The pendulum of a clock swings with the passage of time, but ultimately it comes
to its original position and re-proceeds to its previous journey. Thus, it is just like
a cyclical process but oscillating in character. A sensate culture is one that appeals
to the senses and sensual desires.
It is hedonistic in its ethics and stresses science and empiricism. On the other
hand, the ideational culture is one in which expressions of art, literature, religion
and ethics do not appeal to the senses but to the mind or the spirit. It is more
abstract and symbolic than the sensate culture.
The pendulum of culture swings from sensate pole and leads towards the
ideational pole through the middle pole called ‘idealistic’ culture, which is a
mixed form of sensate and ideational cultures—a somewhat stable mixture of
faith, reason, and senses as the source of truth. Sorokin places contemporary
European and American cultures in the last stage of disintegration of sensate
culture, and argues that only way out of our ‘crisis’ is a new synthesis of faith and
sensation. There is no other possibility.
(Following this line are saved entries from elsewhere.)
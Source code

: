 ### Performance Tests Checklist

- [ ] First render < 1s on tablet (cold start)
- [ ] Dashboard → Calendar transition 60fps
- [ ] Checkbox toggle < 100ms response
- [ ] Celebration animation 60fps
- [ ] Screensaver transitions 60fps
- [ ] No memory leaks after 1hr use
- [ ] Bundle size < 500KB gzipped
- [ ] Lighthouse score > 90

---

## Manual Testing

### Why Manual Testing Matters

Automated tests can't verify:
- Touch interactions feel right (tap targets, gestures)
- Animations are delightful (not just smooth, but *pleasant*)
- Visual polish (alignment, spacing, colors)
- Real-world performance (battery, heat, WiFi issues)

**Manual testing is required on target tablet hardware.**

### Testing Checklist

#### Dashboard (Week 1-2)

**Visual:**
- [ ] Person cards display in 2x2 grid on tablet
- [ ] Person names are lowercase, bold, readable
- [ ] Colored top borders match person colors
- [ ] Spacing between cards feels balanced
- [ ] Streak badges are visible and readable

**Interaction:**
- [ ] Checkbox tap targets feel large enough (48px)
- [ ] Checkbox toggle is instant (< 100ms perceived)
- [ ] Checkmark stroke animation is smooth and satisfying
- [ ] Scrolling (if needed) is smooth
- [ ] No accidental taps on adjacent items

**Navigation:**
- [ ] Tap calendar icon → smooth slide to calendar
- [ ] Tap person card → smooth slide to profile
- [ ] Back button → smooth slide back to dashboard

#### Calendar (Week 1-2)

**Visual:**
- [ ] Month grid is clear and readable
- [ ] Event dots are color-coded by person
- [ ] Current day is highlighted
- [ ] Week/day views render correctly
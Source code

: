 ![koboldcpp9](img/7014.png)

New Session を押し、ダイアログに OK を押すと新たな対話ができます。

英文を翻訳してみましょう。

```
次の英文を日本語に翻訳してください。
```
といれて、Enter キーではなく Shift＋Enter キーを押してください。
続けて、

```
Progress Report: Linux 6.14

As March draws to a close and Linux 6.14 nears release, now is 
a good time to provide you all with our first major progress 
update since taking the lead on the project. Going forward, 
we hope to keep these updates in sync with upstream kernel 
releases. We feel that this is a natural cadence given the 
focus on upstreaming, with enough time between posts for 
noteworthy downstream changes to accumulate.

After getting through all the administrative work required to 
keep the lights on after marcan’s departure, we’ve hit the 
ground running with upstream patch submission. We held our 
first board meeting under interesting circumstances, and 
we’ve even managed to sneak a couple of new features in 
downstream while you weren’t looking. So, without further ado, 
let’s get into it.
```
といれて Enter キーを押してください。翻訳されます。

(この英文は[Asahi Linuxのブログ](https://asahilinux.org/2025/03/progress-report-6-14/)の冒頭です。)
In Sorokin’s analysis of cultures, we find the seeds of both the theories—cyclical
and linear change. In his view, culture may proceed in a given direction for a time
and thus appear to conform to a linear formula. But, eventually, as a result of
forces that are inherent in the culture itself, there will be shift of direction and a
new period of development will be ushered in. This new trend may be linear,
perhaps it is oscillating or it may conform to some particular type of curve.
Vilfredo Pareto’s (1963) theory of ‘Circulation of Elites’ is also essentially of this
variety. According to this theory, major social change in society occurs when one
elite replaces another, a process Pareto calls it ‘circulation of elites’. All elites
tend to become decadent in the course of time. They ‘decay in quality’ and lose
their ‘vigour’. According to Marx, history ultimately leads to and ends with the
communist Utopia, whereas history to Pareto is a never-ending circulation of
elites. He said that societies pass through the periods of political vigour and
decline which repeat themselves in a cyclical fashion.
Diffusionism
Diffusionism as an anthropological school of thought, was an
attempt to understand the distribution of culture in terms of the
origin of culture traits and their spread from one society to another.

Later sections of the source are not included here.